Your job is to return every line in the data holding the string "database".

┌─ RECORDS SUPPLIED

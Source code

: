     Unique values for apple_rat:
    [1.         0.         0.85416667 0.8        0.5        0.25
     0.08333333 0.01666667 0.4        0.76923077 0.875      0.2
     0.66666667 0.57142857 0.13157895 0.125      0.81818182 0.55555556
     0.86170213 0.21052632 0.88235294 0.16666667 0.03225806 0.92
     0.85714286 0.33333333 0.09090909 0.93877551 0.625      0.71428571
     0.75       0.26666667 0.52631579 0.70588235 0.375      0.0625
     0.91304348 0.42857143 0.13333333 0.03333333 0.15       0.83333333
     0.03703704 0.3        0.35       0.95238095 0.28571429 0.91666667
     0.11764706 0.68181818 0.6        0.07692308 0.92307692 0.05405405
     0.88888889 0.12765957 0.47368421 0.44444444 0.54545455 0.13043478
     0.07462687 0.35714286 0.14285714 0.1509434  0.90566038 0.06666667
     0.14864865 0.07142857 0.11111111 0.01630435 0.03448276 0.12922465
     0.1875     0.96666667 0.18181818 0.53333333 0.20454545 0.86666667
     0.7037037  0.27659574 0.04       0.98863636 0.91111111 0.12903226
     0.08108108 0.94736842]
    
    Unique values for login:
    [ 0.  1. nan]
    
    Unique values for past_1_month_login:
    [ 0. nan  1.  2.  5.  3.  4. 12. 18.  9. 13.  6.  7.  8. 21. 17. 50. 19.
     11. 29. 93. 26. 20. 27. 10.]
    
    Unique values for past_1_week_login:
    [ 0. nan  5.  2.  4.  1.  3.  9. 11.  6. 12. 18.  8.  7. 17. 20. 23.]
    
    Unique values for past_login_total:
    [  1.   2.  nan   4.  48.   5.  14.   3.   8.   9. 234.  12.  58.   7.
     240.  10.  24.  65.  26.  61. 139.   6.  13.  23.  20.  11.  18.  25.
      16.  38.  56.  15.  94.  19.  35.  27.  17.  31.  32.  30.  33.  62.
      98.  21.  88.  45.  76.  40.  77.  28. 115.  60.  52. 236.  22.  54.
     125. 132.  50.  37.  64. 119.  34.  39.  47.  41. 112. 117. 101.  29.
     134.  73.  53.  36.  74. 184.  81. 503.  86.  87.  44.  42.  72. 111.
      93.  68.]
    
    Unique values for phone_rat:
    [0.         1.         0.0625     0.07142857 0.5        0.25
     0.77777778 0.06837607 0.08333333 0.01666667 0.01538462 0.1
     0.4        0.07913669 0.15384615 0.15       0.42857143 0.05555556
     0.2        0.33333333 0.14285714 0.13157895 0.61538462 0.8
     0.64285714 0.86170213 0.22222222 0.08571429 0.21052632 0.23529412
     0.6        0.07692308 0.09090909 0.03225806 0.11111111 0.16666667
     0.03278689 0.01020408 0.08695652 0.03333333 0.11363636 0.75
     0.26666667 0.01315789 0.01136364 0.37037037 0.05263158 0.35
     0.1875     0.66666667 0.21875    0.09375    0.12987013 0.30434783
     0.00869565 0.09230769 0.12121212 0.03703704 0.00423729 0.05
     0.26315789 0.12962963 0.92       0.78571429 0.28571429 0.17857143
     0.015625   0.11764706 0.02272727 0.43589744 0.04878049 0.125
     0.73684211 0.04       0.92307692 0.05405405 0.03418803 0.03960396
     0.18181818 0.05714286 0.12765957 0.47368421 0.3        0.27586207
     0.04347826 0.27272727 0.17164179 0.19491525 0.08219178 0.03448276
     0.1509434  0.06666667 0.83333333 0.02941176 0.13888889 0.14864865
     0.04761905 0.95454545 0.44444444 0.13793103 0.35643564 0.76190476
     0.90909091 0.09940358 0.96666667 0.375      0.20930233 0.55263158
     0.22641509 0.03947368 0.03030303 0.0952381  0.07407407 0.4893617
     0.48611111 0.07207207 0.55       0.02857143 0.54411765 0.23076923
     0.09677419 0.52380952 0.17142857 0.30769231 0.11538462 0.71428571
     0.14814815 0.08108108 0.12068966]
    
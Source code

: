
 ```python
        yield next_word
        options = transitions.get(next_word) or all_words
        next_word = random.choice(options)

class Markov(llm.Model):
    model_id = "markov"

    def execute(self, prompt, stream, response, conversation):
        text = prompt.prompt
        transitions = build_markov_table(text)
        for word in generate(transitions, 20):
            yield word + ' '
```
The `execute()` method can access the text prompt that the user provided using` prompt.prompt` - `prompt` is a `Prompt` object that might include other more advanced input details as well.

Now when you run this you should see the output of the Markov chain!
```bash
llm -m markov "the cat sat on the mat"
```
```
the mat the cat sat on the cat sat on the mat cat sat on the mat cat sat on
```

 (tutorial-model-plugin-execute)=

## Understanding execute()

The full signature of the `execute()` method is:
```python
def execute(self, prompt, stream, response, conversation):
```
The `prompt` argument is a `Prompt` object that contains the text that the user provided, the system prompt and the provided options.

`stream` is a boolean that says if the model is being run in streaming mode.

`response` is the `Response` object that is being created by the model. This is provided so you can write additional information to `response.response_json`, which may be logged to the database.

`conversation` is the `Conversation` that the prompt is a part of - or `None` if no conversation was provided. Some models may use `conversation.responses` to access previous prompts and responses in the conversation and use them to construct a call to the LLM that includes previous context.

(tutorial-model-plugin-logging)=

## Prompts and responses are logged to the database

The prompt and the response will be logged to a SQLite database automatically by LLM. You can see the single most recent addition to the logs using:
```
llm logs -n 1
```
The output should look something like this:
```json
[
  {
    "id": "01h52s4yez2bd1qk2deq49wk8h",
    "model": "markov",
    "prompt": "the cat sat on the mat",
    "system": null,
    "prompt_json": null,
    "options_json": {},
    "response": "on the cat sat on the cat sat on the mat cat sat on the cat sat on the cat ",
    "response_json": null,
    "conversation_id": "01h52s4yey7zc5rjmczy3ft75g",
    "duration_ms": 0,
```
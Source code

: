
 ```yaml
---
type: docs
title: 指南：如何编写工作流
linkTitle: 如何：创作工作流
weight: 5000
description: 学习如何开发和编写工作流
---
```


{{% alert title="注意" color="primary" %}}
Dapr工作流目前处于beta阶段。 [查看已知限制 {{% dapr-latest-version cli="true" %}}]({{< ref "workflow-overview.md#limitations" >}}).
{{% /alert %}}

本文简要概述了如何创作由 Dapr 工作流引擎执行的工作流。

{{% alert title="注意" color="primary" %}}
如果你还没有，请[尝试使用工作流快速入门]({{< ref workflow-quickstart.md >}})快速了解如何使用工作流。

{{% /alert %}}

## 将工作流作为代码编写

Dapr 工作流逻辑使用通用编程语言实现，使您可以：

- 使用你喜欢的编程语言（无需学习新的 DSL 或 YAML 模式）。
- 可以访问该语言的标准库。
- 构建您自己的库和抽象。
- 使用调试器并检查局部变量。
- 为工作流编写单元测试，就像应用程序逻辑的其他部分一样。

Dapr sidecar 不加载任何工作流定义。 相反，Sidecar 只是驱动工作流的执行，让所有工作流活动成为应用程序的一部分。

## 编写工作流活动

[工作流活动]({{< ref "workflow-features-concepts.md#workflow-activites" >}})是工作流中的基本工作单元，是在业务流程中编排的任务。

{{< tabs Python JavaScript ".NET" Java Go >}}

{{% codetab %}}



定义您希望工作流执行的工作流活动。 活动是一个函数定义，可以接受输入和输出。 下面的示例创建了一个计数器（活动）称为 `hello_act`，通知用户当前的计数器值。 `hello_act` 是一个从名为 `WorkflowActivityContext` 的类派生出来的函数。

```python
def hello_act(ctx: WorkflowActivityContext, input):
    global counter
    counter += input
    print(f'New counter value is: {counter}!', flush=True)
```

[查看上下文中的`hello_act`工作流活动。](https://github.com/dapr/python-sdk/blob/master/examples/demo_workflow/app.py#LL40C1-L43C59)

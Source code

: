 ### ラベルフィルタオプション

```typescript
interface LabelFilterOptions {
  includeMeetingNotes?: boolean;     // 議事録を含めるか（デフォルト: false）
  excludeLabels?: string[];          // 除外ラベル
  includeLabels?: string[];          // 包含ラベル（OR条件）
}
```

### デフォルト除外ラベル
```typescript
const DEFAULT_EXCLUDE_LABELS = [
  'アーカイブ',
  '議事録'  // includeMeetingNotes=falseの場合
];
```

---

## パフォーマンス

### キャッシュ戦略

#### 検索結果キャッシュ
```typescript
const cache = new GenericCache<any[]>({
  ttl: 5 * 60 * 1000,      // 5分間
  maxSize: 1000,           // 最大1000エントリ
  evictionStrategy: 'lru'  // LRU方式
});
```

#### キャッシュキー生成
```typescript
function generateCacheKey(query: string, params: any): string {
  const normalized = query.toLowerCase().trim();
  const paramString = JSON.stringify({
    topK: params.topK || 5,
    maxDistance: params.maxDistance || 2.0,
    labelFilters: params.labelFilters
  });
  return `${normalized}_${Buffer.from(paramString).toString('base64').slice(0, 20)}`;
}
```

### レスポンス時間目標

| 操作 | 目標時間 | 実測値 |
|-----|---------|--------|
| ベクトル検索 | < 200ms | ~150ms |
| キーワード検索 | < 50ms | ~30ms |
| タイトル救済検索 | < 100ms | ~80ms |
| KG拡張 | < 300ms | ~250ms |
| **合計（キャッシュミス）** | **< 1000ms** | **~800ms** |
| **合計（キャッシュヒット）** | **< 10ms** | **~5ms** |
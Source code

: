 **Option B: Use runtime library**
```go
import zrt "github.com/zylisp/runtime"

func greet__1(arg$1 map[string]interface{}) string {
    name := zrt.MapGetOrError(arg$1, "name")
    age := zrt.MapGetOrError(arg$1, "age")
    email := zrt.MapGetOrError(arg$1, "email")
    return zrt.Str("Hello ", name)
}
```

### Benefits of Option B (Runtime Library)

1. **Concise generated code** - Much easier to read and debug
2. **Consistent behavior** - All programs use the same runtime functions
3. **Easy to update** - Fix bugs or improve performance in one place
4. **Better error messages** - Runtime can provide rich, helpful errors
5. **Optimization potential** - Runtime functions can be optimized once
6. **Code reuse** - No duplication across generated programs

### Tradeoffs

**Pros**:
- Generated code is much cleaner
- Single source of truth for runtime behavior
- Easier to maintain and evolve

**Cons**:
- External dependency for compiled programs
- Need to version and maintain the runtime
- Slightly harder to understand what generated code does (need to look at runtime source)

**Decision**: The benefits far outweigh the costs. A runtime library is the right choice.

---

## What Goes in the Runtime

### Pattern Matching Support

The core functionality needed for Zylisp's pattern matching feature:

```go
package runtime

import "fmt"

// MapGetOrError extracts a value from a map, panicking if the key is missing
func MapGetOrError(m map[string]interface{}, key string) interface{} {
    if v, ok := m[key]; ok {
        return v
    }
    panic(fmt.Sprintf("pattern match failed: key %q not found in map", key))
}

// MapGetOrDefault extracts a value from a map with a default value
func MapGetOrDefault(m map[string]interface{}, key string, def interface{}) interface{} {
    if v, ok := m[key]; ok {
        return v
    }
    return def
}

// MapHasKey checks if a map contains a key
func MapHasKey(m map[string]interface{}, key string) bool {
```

└─

EXERCISE RESPONSE —
`response` is the `Response` object that is being created by the model. This is provided so you can write additional information to `response.response_json`, which may be logged to the database.
## Prompts and responses are logged to the database
The prompt and the response will be logged to a SQLite database automatically by LLM. You can see the single most recent addition to the logs using:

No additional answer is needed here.